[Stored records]
──────

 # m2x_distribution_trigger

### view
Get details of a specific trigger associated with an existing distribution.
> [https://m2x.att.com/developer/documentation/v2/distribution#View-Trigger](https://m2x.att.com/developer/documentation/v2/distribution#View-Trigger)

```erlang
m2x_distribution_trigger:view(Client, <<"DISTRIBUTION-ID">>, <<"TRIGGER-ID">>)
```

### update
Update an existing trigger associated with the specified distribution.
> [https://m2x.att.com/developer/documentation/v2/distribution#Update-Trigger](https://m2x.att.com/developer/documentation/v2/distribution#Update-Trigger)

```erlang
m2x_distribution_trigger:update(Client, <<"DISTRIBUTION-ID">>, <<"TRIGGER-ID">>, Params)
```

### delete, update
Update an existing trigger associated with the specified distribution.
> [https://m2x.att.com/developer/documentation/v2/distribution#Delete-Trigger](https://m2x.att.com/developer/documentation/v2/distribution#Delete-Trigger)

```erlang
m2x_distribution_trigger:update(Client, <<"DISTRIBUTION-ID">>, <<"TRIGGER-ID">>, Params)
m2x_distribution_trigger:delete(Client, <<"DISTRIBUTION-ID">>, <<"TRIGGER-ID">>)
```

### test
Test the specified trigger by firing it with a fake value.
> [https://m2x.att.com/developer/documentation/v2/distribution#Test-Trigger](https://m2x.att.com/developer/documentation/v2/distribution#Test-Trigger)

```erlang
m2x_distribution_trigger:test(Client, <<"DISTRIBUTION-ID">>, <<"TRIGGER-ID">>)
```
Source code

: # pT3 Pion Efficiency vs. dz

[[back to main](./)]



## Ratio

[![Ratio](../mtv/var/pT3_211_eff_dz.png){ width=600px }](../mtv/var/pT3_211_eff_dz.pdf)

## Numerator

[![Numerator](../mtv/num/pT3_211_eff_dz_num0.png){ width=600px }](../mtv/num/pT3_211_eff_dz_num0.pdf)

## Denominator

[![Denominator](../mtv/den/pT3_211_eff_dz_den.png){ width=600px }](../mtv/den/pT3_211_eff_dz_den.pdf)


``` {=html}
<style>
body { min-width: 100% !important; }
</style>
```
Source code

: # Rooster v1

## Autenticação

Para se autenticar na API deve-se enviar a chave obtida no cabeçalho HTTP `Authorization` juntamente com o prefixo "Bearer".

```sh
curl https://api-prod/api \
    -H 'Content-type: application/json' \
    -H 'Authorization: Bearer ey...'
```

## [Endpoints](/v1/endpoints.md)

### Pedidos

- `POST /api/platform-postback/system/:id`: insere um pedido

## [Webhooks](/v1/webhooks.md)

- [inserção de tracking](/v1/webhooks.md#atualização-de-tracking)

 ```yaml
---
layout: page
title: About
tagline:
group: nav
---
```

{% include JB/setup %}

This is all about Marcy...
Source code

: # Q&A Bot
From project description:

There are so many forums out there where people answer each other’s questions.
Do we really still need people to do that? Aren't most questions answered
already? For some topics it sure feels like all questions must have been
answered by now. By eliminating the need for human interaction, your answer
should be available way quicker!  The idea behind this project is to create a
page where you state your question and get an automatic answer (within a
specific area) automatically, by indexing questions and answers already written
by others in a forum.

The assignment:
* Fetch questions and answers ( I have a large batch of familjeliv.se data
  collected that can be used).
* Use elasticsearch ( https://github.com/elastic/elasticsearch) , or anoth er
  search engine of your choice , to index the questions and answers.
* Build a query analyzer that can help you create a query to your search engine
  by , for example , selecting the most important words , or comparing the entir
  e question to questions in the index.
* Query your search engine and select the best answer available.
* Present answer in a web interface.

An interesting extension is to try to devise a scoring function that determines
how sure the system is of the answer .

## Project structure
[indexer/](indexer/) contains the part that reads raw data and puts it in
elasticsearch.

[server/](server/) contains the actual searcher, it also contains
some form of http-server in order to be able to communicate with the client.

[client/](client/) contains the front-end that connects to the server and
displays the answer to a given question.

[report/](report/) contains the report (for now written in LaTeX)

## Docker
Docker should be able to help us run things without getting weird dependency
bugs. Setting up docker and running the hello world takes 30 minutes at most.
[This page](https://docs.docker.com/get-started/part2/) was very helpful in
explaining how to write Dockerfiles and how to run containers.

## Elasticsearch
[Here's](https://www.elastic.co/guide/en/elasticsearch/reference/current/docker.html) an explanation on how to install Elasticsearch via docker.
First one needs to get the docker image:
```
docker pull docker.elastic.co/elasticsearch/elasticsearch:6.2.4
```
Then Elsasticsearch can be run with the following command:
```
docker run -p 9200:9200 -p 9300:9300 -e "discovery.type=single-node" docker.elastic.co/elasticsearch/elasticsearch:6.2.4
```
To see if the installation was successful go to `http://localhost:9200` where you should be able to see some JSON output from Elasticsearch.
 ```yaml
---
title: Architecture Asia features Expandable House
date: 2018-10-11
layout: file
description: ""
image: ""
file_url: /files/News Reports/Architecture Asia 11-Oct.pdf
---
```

──────

AIM OF THE EXERCISE:
Filter by the word "where": copy every line of the data that holds it.

YOUR SOLUTION:
There are so many forums out there where people answer each other’s questions.
page where you state your question and get an automatic answer (within a
To see if the installation was successful go to `http://localhost:9200` where you should be able to see some JSON output from Elasticsearch.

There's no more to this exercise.